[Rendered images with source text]
⟨

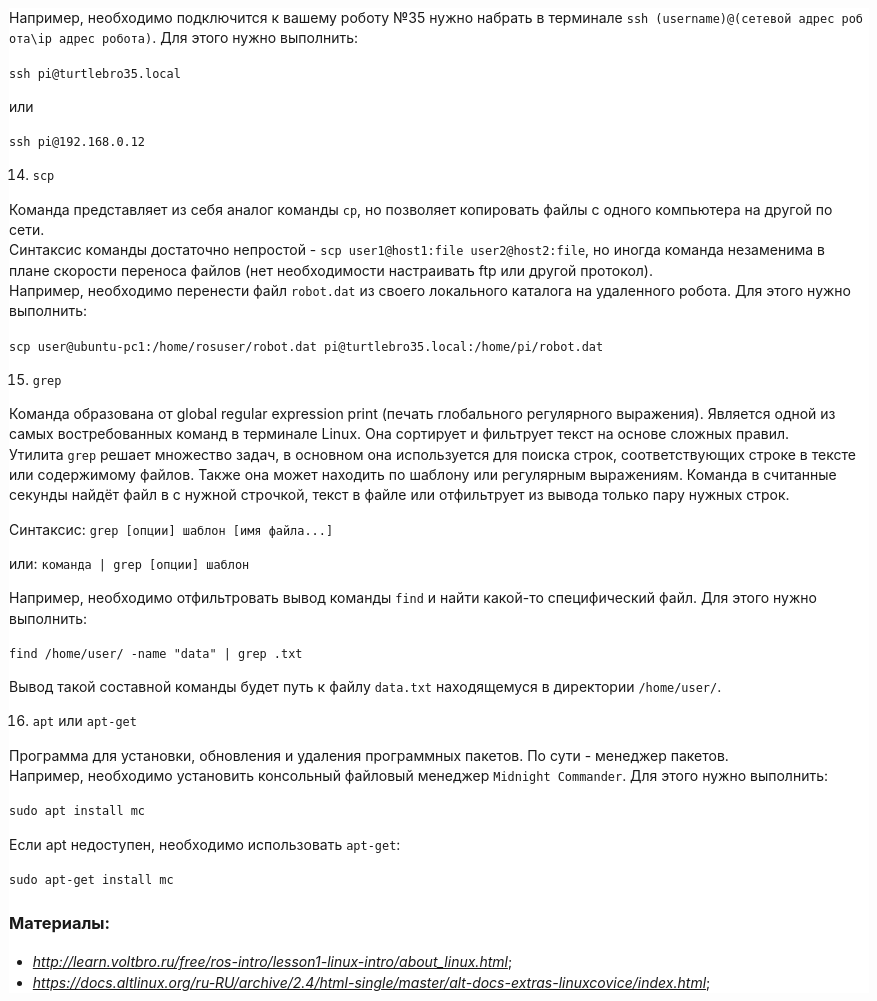 Например, необходимо подключится к вашему роботу №35 нужно набрать в терминале `ssh (username)@(сетевой адрес робота\ip адрес робота)`. Для этого нужно выполнить:

`ssh pi@turtlebro35.local`

или

`ssh pi@192.168.0.12`


14. `scp`

Команда представляет из себя аналог команды `cp`, но позволяет копировать файлы с одного компьютера на другой по сети.\
Синтаксис команды достаточно непростой - `scp user1@host1:file user2@host2:file`, но иногда команда незаменима в плане скорости переноса файлов (нет необходимости настраивать ftp или другой протокол).\
Например, необходимо перенести файл `robot.dat` из своего локального каталога на удаленного робота. Для этого нужно выполнить:

`scp user@ubuntu-pc1:/home/rosuser/robot.dat pi@turtlebro35.local:/home/pi/robot.dat`


15. `grep`

Команда образована от global regular expression print (печать глобального регулярного выражения). Является одной из самых востребованных команд в терминале Linux. Она сортирует и фильтрует текст на основе сложных правил.\
Утилита `grep` решает множество задач, в основном она используется для поиска строк, соответствующих строке в тексте или содержимому файлов. Также она может находить по шаблону или регулярным выражениям. Команда в считанные секунды найдёт файл в с нужной строчкой, текст в файле или отфильтрует из вывода только пару нужных строк.

Синтаксис: `grep [опции] шаблон [имя файла...]`

или: `команда | grep [опции] шаблон`

Например, необходимо отфильтровать вывод команды `find` и найти какой-то специфический файл. Для этого нужно выполнить:

`find /home/user/ -name "data" | grep .txt`

Вывод такой составной команды будет путь к файлу `data.txt` находящемуся в директории `/home/user/`.


16. `apt` или `apt-get`

Программа для установки, обновления и удаления программных пакетов. По сути - менеджер пакетов.\
Например, необходимо установить консольный файловый менеджер `Midnight Commander`. Для этого нужно выполнить:

`sudo apt install mc`

Если apt недоступен, необходимо использовать `apt-get`:

`sudo apt-get install mc`


### Материалы:
- _http://learn.voltbro.ru/free/ros-intro/lesson1-linux-intro/about_linux.html_;
- _https://docs.altlinux.org/ru-RU/archive/2.4/html-single/master/alt-docs-extras-linuxcovice/index.html_;
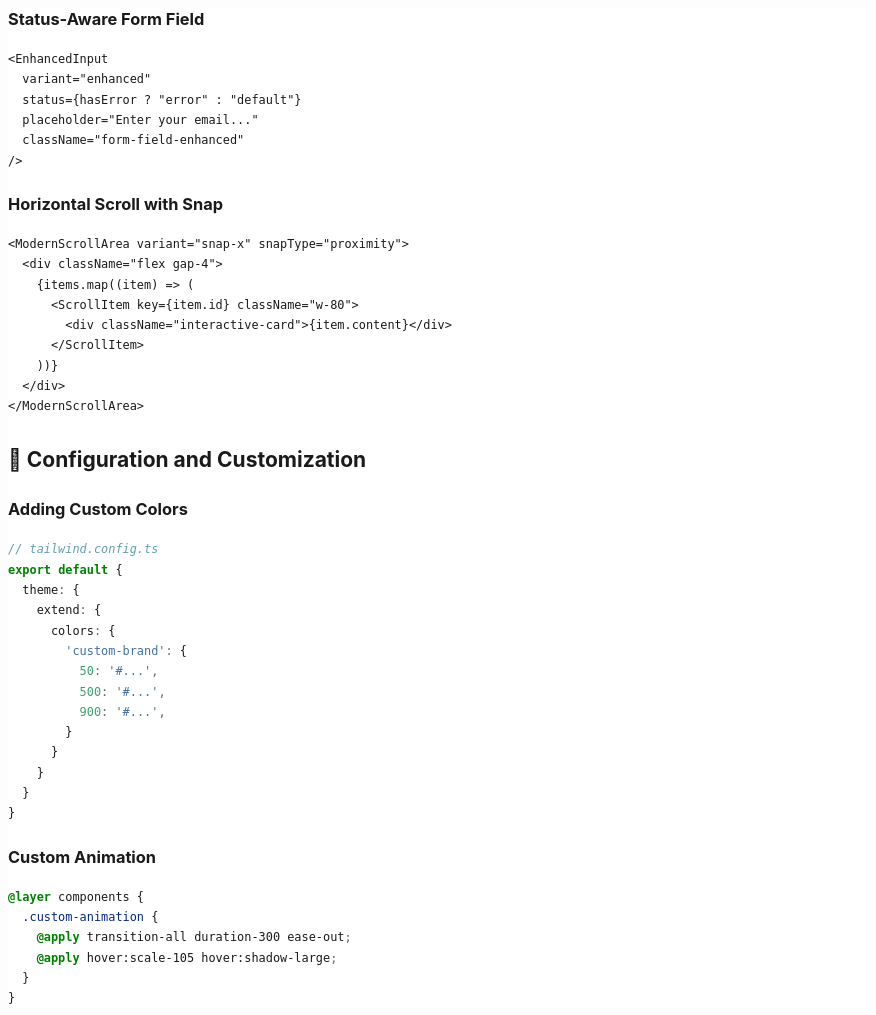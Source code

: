 ### Status-Aware Form Field
```tsx
<EnhancedInput
  variant="enhanced"
  status={hasError ? "error" : "default"}
  placeholder="Enter your email..."
  className="form-field-enhanced"
/>
```

### Horizontal Scroll with Snap
```tsx
<ModernScrollArea variant="snap-x" snapType="proximity">
  <div className="flex gap-4">
    {items.map((item) => (
      <ScrollItem key={item.id} className="w-80">
        <div className="interactive-card">{item.content}</div>
      </ScrollItem>
    ))}
  </div>
</ModernScrollArea>
```

## 🔧 Configuration and Customization

### Adding Custom Colors
```ts
// tailwind.config.ts
export default {
  theme: {
    extend: {
      colors: {
        'custom-brand': {
          50: '#...',
          500: '#...',
          900: '#...',
        }
      }
    }
  }
}
```

### Custom Animation
```css
@layer components {
  .custom-animation {
    @apply transition-all duration-300 ease-out;
    @apply hover:scale-105 hover:shadow-large;
  }
}
```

⟩

__Task statement__
The line containing "Команда представляет из" marks where the copy ends; print every line before it from the start of the records, and that line too, but no pictures.

__Completed exercise__
 Например, необходимо подключится к вашему роботу №35 нужно набрать в терминале `ssh (username)@(сетевой адрес робота\ip адрес робота)`. Для этого нужно выполнить:

`ssh pi@turtlebro35.local`

или

`ssh pi@192.168.0.12`


14. `scp`

Команда представляет из себя аналог команды `cp`, но позволяет копировать файлы с одного компьютера на другой по сети.\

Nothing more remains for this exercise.